A much-anticipated meeting to smooth over tensions between Interior Secretary Ken Salazar and the drilling industry appeared to falter Monday as oil and gas executives, joined by Gulf state lawmakers on both sides of the aisle, described Mr. Salazar’s visit to Houma, La., as all talk and little action.
Sen. Mary L. Landrieu, Louisiana Democrat, secured the meeting last week in exchange for releasing a legislative hold she had placed on President Obama’s budget director nominee. She and other advocates of offshore drilling hoped Mr. Salazar’s visit would be accompanied by a streamlined process for approving permits in the wake of the Obama administration’s decision to lift its ban on offshore drilling, which it imposed in the aftermath of the BP PLC oil spill this year.
Instead, officials said, the meeting resulted in little more than rhetoric.
“We are disappointed that the federal government gave us no commitments at this meeting,” said Jim Noe, executive director of the Shallow Water Energy Security Coalition. “While candid discussions are important to frame the issues, unfortunately the time for discussion has passed for many of our most expert and productive drillers in the Gulf. For them, the continual slowdown in permitting has gone situation critical.”
At issue are tougher rules imposed by Mr. Salazar when he lifted the moratorium last month. Oil and gas officials complain that the new regulations have created uncertainty and made it next to impossible to secure new drilling permits.
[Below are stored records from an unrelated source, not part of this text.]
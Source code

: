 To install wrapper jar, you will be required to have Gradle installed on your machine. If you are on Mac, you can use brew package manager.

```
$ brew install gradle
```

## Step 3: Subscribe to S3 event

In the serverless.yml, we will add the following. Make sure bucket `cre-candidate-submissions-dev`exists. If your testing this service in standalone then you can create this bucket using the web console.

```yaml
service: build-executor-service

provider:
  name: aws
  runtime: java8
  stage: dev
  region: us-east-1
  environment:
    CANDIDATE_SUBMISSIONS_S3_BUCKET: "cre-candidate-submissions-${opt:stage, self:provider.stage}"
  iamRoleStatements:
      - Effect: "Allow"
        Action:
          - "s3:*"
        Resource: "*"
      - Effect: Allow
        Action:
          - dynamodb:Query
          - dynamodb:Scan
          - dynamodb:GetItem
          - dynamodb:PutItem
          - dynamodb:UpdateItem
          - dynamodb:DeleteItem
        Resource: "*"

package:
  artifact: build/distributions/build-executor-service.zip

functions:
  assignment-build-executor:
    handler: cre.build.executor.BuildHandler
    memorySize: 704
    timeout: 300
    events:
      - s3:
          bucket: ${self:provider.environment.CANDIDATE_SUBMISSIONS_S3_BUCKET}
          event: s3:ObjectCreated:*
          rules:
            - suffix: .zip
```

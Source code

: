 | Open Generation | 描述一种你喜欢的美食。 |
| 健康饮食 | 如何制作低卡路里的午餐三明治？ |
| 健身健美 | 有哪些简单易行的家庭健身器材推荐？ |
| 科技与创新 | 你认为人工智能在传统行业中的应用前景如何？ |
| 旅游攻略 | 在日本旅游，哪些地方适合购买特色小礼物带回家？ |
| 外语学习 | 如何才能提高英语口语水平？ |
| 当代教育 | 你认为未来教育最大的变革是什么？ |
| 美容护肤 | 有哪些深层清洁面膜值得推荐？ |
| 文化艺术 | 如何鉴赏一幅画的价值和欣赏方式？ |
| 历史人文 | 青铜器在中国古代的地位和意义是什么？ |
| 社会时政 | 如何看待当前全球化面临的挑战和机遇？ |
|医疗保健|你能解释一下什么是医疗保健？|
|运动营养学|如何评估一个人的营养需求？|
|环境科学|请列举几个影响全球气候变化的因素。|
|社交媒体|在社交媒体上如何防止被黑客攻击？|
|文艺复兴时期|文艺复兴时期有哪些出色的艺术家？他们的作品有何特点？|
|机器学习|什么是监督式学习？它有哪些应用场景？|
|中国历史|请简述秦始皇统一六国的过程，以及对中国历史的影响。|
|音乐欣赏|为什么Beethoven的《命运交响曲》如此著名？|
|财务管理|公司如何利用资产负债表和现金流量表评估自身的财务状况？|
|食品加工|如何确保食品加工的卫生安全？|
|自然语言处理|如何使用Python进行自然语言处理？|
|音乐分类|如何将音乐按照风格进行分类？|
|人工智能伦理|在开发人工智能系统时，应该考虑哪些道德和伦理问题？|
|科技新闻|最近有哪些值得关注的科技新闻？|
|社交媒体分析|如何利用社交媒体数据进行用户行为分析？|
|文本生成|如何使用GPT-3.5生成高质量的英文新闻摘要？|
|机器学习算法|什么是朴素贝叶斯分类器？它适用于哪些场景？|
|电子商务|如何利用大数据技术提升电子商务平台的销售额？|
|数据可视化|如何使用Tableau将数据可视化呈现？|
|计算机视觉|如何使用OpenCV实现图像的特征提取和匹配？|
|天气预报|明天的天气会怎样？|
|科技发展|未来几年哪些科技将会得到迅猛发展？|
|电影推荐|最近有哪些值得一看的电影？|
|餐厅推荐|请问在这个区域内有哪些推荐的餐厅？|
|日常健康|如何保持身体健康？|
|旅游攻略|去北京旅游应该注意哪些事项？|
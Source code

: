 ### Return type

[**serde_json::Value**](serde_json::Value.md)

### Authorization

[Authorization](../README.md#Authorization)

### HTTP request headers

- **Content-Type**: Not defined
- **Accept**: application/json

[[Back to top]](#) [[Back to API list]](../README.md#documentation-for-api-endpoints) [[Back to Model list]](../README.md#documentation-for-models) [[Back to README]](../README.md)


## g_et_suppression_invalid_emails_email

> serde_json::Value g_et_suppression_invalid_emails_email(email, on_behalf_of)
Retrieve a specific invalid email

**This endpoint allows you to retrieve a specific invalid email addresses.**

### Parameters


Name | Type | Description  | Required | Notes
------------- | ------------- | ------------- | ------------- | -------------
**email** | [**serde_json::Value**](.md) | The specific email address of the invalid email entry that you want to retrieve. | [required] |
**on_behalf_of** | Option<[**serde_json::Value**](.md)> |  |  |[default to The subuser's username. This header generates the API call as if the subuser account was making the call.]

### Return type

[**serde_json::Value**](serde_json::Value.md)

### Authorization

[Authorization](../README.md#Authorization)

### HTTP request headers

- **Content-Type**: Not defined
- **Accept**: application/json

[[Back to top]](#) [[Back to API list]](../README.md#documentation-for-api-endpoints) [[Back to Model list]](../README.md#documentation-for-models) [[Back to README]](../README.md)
Mrs. Landrieu and other members of Congress from the region are siding with the industry and have accused the administration of soft-pedaling when it comes to correcting the problem.
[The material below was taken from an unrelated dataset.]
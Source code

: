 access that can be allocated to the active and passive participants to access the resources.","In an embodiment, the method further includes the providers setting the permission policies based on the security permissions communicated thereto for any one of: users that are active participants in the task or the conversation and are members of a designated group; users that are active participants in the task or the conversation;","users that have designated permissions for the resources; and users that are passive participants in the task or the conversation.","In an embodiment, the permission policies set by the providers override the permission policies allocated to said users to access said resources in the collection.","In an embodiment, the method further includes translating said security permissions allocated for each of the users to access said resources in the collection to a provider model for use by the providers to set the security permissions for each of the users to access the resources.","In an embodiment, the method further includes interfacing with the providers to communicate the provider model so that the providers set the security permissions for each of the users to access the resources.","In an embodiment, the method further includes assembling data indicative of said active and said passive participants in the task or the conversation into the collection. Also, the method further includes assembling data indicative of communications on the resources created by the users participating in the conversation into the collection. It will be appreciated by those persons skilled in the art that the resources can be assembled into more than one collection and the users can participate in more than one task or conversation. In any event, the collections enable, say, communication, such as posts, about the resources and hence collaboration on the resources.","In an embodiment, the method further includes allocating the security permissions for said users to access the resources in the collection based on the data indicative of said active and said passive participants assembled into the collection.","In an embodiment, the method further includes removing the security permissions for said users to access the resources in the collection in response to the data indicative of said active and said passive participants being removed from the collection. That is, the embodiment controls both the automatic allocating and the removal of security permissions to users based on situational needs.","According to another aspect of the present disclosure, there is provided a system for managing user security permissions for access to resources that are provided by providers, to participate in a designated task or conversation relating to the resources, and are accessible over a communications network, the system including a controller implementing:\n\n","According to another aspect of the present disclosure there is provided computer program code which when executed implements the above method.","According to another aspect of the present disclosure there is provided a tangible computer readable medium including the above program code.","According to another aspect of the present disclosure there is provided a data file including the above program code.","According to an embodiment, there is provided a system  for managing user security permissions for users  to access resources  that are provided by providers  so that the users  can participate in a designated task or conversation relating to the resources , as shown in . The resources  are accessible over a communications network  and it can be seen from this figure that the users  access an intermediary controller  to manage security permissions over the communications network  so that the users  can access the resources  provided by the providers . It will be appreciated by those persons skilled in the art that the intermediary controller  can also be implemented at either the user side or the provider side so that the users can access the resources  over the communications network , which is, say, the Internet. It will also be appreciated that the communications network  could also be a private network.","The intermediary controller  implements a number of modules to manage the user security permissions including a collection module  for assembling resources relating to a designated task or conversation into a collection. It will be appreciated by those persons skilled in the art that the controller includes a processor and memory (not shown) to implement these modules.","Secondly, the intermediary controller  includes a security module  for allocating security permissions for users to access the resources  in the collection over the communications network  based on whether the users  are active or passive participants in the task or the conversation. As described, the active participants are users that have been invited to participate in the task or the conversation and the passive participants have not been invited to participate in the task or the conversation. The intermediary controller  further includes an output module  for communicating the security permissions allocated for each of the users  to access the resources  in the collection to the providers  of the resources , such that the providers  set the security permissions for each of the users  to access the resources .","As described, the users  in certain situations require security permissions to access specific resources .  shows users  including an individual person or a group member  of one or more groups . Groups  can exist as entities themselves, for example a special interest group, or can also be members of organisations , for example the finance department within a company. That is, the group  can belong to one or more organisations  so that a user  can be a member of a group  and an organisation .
In a readout of the meeting provided by the Interior Department, Mr. Salazar and his colleagues assured attendees that oil and gas resources along the Gulf are “important components of our nation’s energy portfolio” but said federal regulators must ensure that they are developed safely. He promised to “continue to work with the industry and stakeholders to provide certainty and ensure that everyone understands the rules of the road.”
Michael R. Bromwich, director of the Bureau of Ocean Energy Management, Regulation and Enforcement, said his agency has dedicated 20 additional employees to deal with Gulf drilling permits and has been in close consultation with representatives from the industry.
That wasn’t enough for Mrs. Landrieu, who said she was “extremely disappointed that Secretary Salazar’s presentation today failed to provide regulatory certainty and a clear path for speeding up the process of issuing drilling permits.”
She vowed to use “every one” of the tools available to the state’s congressional delegation to pressure the administration to lift the “de facto” moratorium. “I will keep the pressure on President Obama, Secretary Salazar and the rest of this administration until people in the Gulf get back to work.”
Added Sen. David Vitter, Louisiana Republican: “All of us from Louisiana hoped to hear some new policy, some permitting breakthrough, maybe a handful of new permits approved. But we heard none of that — absolutely nothing.”
Asked about cold reception to the meeting, a spokeswoman for the Interior Department said, “We are going to let our readout speak for itself.”